INPUT FOR THIS TASK below:

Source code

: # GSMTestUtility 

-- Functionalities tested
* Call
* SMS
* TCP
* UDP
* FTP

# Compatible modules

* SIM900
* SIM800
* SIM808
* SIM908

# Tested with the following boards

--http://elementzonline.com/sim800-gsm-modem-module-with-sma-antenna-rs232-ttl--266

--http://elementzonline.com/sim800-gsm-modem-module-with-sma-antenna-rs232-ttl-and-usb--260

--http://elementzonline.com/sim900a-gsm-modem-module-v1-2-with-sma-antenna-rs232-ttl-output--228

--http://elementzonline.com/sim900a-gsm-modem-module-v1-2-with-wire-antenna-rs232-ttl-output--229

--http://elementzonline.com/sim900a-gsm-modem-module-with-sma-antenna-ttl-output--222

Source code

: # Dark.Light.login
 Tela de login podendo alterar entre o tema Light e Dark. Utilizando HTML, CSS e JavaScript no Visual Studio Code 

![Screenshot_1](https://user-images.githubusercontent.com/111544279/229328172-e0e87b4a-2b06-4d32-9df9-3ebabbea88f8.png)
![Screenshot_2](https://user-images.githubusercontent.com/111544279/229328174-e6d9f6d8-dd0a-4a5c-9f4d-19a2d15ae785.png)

End of INPUT FOR THIS TASK.

● TO DO
Those lines above that contain the string "with" should be returned.

● SOLUTION TO THIS TASK
# Tested with the following boards
--http://elementzonline.com/sim800-gsm-modem-module-with-sma-antenna-rs232-ttl--266
--http://elementzonline.com/sim800-gsm-modem-module-with-sma-antenna-rs232-ttl-and-usb--260
--http://elementzonline.com/sim900a-gsm-modem-module-v1-2-with-sma-antenna-rs232-ttl-output--228
--http://elementzonline.com/sim900a-gsm-modem-module-v1-2-with-wire-antenna-rs232-ttl-output--229
--http://elementzonline.com/sim900a-gsm-modem-module-with-sma-antenna-ttl-output--222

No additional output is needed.